Journal de l'année Édition 1971 1971Éd. 1971

Conjoncture économique

La nouvelle inflation

Identifier l'inflation : tel a été le problème no 1 de l'économie française en 1970-71. La réussite de la dévaluation du franc, incontestable dans l'immédiat, n'a pas complètement rassuré les Français sur l'avenir de leur économie. En effet, les prix et les revenus ont continué de croître, même en 1971, à un rythme trop élevé pour que l'équilibre économique paraisse assuré durablement. Et si, durant l'été 70, on cherchait à sortir du mini-plan de stabilisation qui avait accompagné la dévaluation d'août 1969, au début de l'été 71 c'était la question inverse qui se posait : ne fallait-il pas prévoir un nouveau plan d'austérité ? Seulement, on ne choisit pas une thérapeutique sans connaître exactement le mal qu'il faut soigner. Il y a inflation et inflation. L'évolution de l'économie française en 1970 et en 1971 pose à cet égard quelques énigmes troublantes.

Équilibre des échanges

Les résultats globaux de l'année 70 sont relativement satisfaisants. Le point marquant est le renversement de tendance de notre commerce extérieur : alors qu'en 1969 nos achats à l'étranger avaient crû beaucoup plus vite que nos ventes, provoquant un déficit qui conduisit à la dévaluation, en 1970 les ventes à l'extérieur ont augmenté plus de deux fois plus vite que les achats, grâce à quoi l'équilibre des échanges fut rétabli dès le printemps.

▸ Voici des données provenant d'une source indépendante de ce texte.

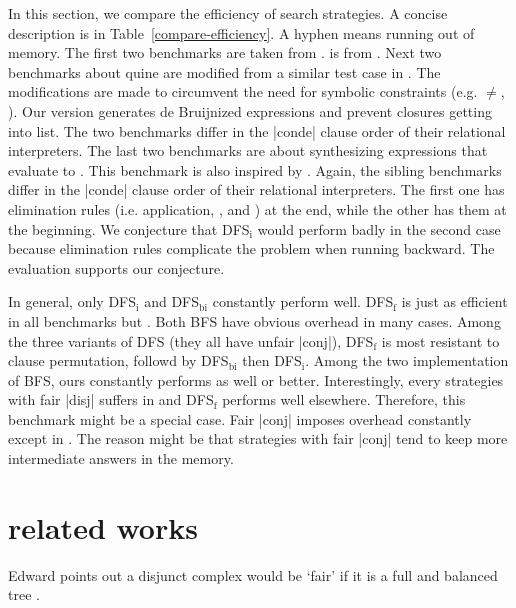 \documentclass[format=acmlarge, review=true, authordraft=true]{acmart}
\begin{document}
In this section, we compare the efficiency of search strategies. A concise 
description is in Table~\ref{compare-efficiency}. A hyphen means running out of 
memory. The first two benchmarks are taken from 
\citet{friedman_reasoned_2018}.  is from 
\citet{rozplokhas2018improving}. Next two benchmarks 
about quine are modified from a similar test case in \citet{byrd2017unified}. 
The modifications are made 
to circumvent the need for symbolic constraints (e.g. $\neq$, 
). Our version generates de 
Bruijnized expressions and prevent closures getting into list. The two 
benchmarks differ in the \scheme|conde| clause order of their relational interpreters. 
The last two 
benchmarks are about synthesizing expressions that evaluate to . This benchmark is also inspired by \citet{byrd2017unified}. Again, the 
sibling benchmarks differ in the \scheme|conde| clause order of their relational 
interpreters. The first one 
has elimination rules (i.e. application, , and ) at the 
end, while the other has them at the beginning. We conjecture that DFS$_\textrm{i}$ would 
perform badly in the second case because elimination rules complicate the 
problem when running backward. The evaluation supports our conjecture.

In general, only DFS$_\textrm{i}$ and DFS$_\textrm{bi}$ constantly perform well. DFS$_\textrm{f}$ is just as 
efficient in all benchmarks but . Both BFS have obvious 
overhead in many cases. Among the three variants of DFS (they all have unfair 
\scheme|conj|), DFS$_\textrm{f}$ is most resistant to clause permutation, followd by DFS$_\textrm{bi}$ then 
DFS$_\textrm{i}$. Among the two implementation of BFS, ours constantly performs as well or 
better. Interestingly, every strategies with fair \scheme|disj| suffers in 
 and DFS$_\textrm{f}$ performs well elsewhere. 
Therefore, this 
benchmark might be a special case. Fair \scheme|conj| imposes overhead constantly 
except in . The reason might be that strategies with fair 
\scheme|conj| tend to keep more intermediate answers in the memory.

\section{related works}

Edward points out a disjunct complex would be `fair' if it is a full and 
balanced tree \citet{yang2010adventures}.
\end{document}
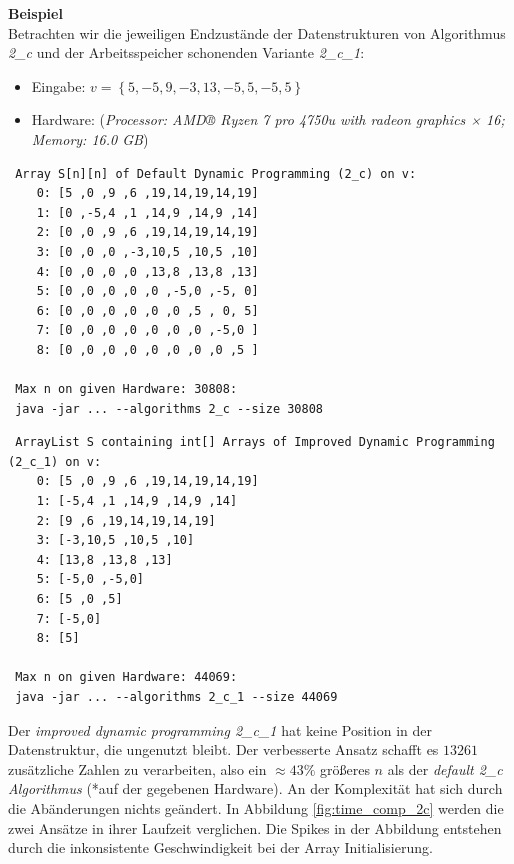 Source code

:\documentclass[10pt]{article}
\begin{document}
 \textbf{Beispiel}\\
 Betrachten wir die jeweiligen Endzustände der Datenstrukturen von Algorithmus \textit{2\_c} und der 
 Arbeitsspeicher schonenden Variante \textit{2\_c\_1}:
 \begin{itemize}
     \item Eingabe: $v = \left\{5, -5, 9, -3, 13, -5, 5, -5, 5\right\}$
     \item Hardware: (\textit{Processor: AMD® Ryzen 7 pro 4750u with radeon graphics × 16; Memory: 16.0 GB})
 \end{itemize}

\begin{verbatim}
 Array S[n][n] of Default Dynamic Programming (2_c) on v:
    0: [5 ,0 ,9 ,6 ,19,14,19,14,19]
    1: [0 ,-5,4 ,1 ,14,9 ,14,9 ,14]
    2: [0 ,0 ,9 ,6 ,19,14,19,14,19]
    3: [0 ,0 ,0 ,-3,10,5 ,10,5 ,10]
    4: [0 ,0 ,0 ,0 ,13,8 ,13,8 ,13]
    5: [0 ,0 ,0 ,0 ,0 ,-5,0 ,-5, 0]
    6: [0 ,0 ,0 ,0 ,0 ,0 ,5 , 0, 5]
    7: [0 ,0 ,0 ,0 ,0 ,0 ,0 ,-5,0 ]
    8: [0 ,0 ,0 ,0 ,0 ,0 ,0 ,0 ,5 ]
                               
 Max n on given Hardware: 30808:
 java -jar ... --algorithms 2_c --size 30808
\end{verbatim}

\begin{verbatim}
 ArrayList S containing int[] Arrays of Improved Dynamic Programming (2_c_1) on v:
    0: [5 ,0 ,9 ,6 ,19,14,19,14,19]
    1: [-5,4 ,1 ,14,9 ,14,9 ,14]
    2: [9 ,6 ,19,14,19,14,19]
    3: [-3,10,5 ,10,5 ,10]
    4: [13,8 ,13,8 ,13]
    5: [-5,0 ,-5,0]
    6: [5 ,0 ,5]
    7: [-5,0]
    8: [5]

 Max n on given Hardware: 44069:
 java -jar ... --algorithms 2_c_1 --size 44069
\end{verbatim}

Der \textit{improved dynamic programming 2\_c\_1} hat keine Position in der 
Datenstruktur, die ungenutzt bleibt. Der verbesserte Ansatz schafft es $13261$ zusätzliche
Zahlen zu verarbeiten, also ein $\approx 43\%$ grö\ss eres $n$ als der \textit{default 2\_c Algorithmus} 
(*auf der gegebenen Hardware). An der Komplexität hat sich durch die Abänderungen nichts geändert.
In Abbildung \ref{fig:time_comp_2c} werden die zwei Ansätze in ihrer Laufzeit verglichen.
Die Spikes in der Abbildung entstehen durch die inkonsistente Geschwindigkeit bei der Array Initialisierung.
\end{document}
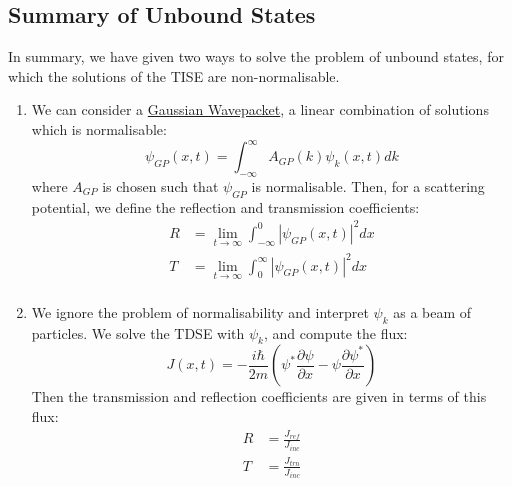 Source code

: \documentclass[../Main.tex]{subfiles}
\begin{document}
\subsection{Summary of Unbound States}
In summary, we have given two ways to solve the problem of unbound states, for which the solutions of the TISE are non-normalisable.
\begin{enumerate}
    \item We can consider a \underline{Gaussian Wavepacket}, a linear combination of solutions which is normalisable:
        \begin{equation*}
            \psi_{GP}(x, t) = \int_{-\infty}^{\infty} A_{GP}(k) \psi_k(x, t) dk 
        \end{equation*}
        where $A_{GP}$ is chosen such that $\psi_{GP}$ is normalisable.
        Then, for a scattering potential, we define the reflection and transmission coefficients:
        \begin{align*}
            R &= \lim_{t \to \infty} \int_{-\infty}^{0} |\psi_{GP}(x, t)|^2 dx \\
            T &= \lim_{t \to \infty} \int_{0}^{\infty} |\psi_{GP}(x, t)|^2 dx \\
        \end{align*}
    \item We ignore the problem of normalisability and interpret $\psi_k$ as a beam of particles. We solve the TDSE with $\psi_k$, and compute the flux:
        \begin{equation*}
            J(x, t) = -\frac{i\hbar}{2m} \left(\psi^* \frac{\partial \psi}{\partial x} - \psi \frac{\partial \psi^*}{\partial x}\right)
        \end{equation*}
        Then the transmission and reflection coefficients are given in terms of this flux:
        \begin{align*}
            R &= \frac{J_{ref}}{J_{inc}}\\
            T &= \frac{J_{trn}}{J_{inc}}
        \end{align*}
\end{enumerate}
\end{document}
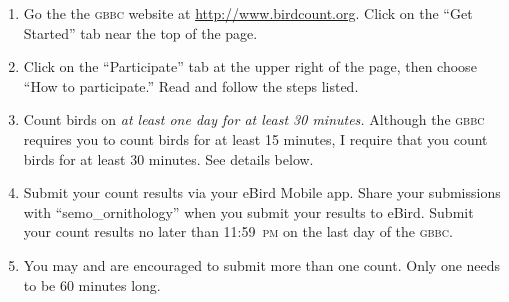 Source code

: \documentclass[11pt]{article}
\begin{document}
\begin{enumerate}
	\item Go the the \textsc{gbbc} website at \url{http://www.birdcount.org}. Click on the “Get Started” tab near the top of the page.

	\item Click on the “Participate” tab at the upper right of the page, then choose “How to participate.” Read and follow the steps listed.
	
	  
	
	
	
	\item Count birds on \emph{at least one day for at least 30 minutes.} Although the \textsc{gbbc} requires you to count birds for at least 15 minutes, I require that you count birds for at least 30 minutes. See details below.

	\item Submit your count results via your eBird Mobile app. Share your submissions with “semo\_ornithology” when you submit your results to eBird. Submit your count results no later than 11:59~\textsc{pm} on the last day of the \textsc{gbbc}.
	
	
	\item You may and are encouraged to submit more than one count. Only one needs to be 60 minutes long.
    
\end{enumerate}
\end{document}

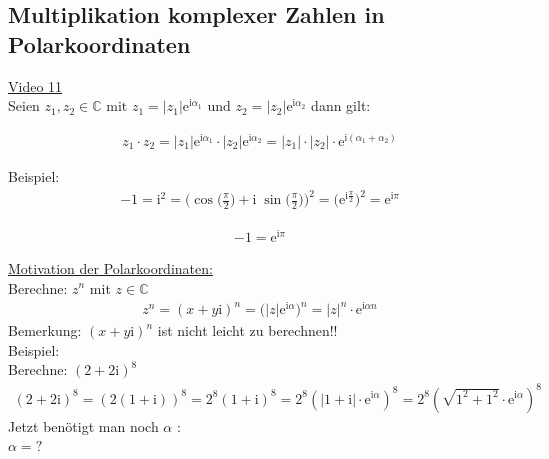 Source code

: \subsection{Multiplikation komplexer Zahlen in Polarkoordinaten}
\href{https://youtu.be/4eKWaZxQxvY}{Video 11}\\
Seien $ z_1,z_2 \in  \mathbb{C} \text{ mit } z_1=|z_1|\mathrm{e}^{\mathrm{i}\alpha_1} \text{ und }z_2=|z_2|\mathrm{e}^{\mathrm{i}\alpha_2} $ dann gilt:\\
\begin{center}
	\begin{align*}
	\boxed{z_1\cdot z_2=|z_1|\mathrm{e}^{\mathrm{i}\alpha_1}\cdot |z_2|\mathrm{e}^{\mathrm{i}\alpha_2}=|z_1|\cdot|z_2|\cdot \mathrm{e}^{\mathrm{i}(\alpha_1+\alpha_2)}}
	\end{align*}
\end{center}
\newpage
\noindent
Beispiel:\\
\begin{align*}
-1=\mathrm{i}^2=\bigg(\cos\bigg(\frac{\pi}{2}\bigg)+\mathrm{i}\;\sin\bigg(\frac{\pi}{2}\bigg)\bigg)^2=\big(\mathrm{e}^{\mathrm{i}\frac{\pi}{2}}\big)^2=\mathrm{e}^{\mathrm{i}\pi}
\end{align*}
\begin{center}
	\begin{align*}
	\boxed{-1=\mathrm{e}^{\mathrm{i}\pi}}
	\end{align*}
\end{center}
\underline {Motivation der Polarkoordinaten:}\\
Berechne: $ z^n $ mit $ z \in  \mathbb{C} $\\
\begin{align*}
z^n=(x+y\mathrm{i})^n=\big(|z|\mathrm{e}^{\mathrm{i}\alpha}\big)^n=|z|^n\cdot \mathrm{e}^{\mathrm{i}\alpha n}
\end{align*}
Bemerkung: $ (x+y\mathrm{i})^n $ ist nicht leicht zu berechnen!!\vspace*{2mm}\\
Beispiel:\\
Berechne: $(2+2\mathrm{i})^8 $\\
\begin{align*}
(2+2\mathrm{i})^8=(2(1+\mathrm{i}))^8=2^8(1+\mathrm{i})^8=2^8(|1+\mathrm{i}|\cdot \mathrm{e}^{\mathrm{i}\alpha})^8=2^8(\sqrt{1^2+1^2}\cdot \mathrm{e}^{\mathrm{i}\alpha})^8
\end{align*}
Jetzt benötigt man noch $ \alpha $ :\\
$ \alpha=? $\\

Toute l'économie française s'est trouvé tirée en avant par les exportations. Le transfert, souhaité par le gouvernement, d'une partie de la demande intérieure vers la demande extérieure s'est donc réalisé. Aucune récession chez nos principaux clients étrangers n'est venue contrarier le mouvement ; au contraire, l'inflation généralisée, notamment en Allemagne (notre principal client), nous a été largement favorable. Les Français ont été sobres : ils n'ont accru leur consommation que de 4,4 % au total par rapport à 1969 (contre 6,5 % l'année précédente). Les administrations ont même fait preuve d'une véritable austérité : leur consommation ne s'est accrue que de 1,9 %.

Au début de l'été 1970, on commence même à s'inquiéter de l'abstinence des consommateurs. Les grands magasins se plaignent de faire de mauvaises affaires. Les pouvoirs publics, soucieux de ne pas trop prolonger la diète, desserrent les contraintes : en juillet, ils débloquent un peu plus d'un milliard de francs de crédits budgétaires gelés ; en août, ils assouplissent le contrôle des changes pour permettre aux Français de voyager plus commodément à l'étranger ; ils abaissent le taux d'escompte de la Banque de France, qui revient de 8 % (niveau record) à 7,5 % ; en septembre, les restrictions sur le crédit à la consommation sont assouplies ; en octobre, le taux d'escompte est abaissé à nouveau, revenant à 7 %, tandis que le carcan dans lequel l'ensemble du crédit était enfermé est enlevé.

La préoccupation du gouvernement est, alors, de ne pas remplacer une crise financière par une crise sociale. Les statistiques de l'emploi révèlent, en effet, une réapparition très nette du chômage : le nombre des demandes d'emploi non satisfaites (corrigé des variations saisonnières) est passé de 220 000 au début de 1970 à 310 000 en novembre. Bien que ces chiffres aient été quelque peu faussés par la mise en place de l'Agence nationale de l'emploi, qui recense mieux les personnes à la recherche d'un travail, la tendance est préoccupante. D'autant que l'indice de la production industrielle est stagnant depuis le début de l'année.

La consommation repart

À l'automne, changement de décor : les Français retrouvent le chemin des magasins ; la consommation repart et, avec elle, la production. Alors que, de janvier à octobre, l'indice n'avait progressé que d'un tout petit point, d'octobre à janvier il gagne 4 points. À partir de janvier 1971, le chômage lui-même se met à décroître.

Prise dans son ensemble, l'année 1970 présente des résultats honorables, puisque la production globale est en hausse d'un peu plus de 6 % par rapport à 1969, ce qui permet de dépasser légèrement les objectifs du Ve Plan (1966-1970) malgré la crise de 1968.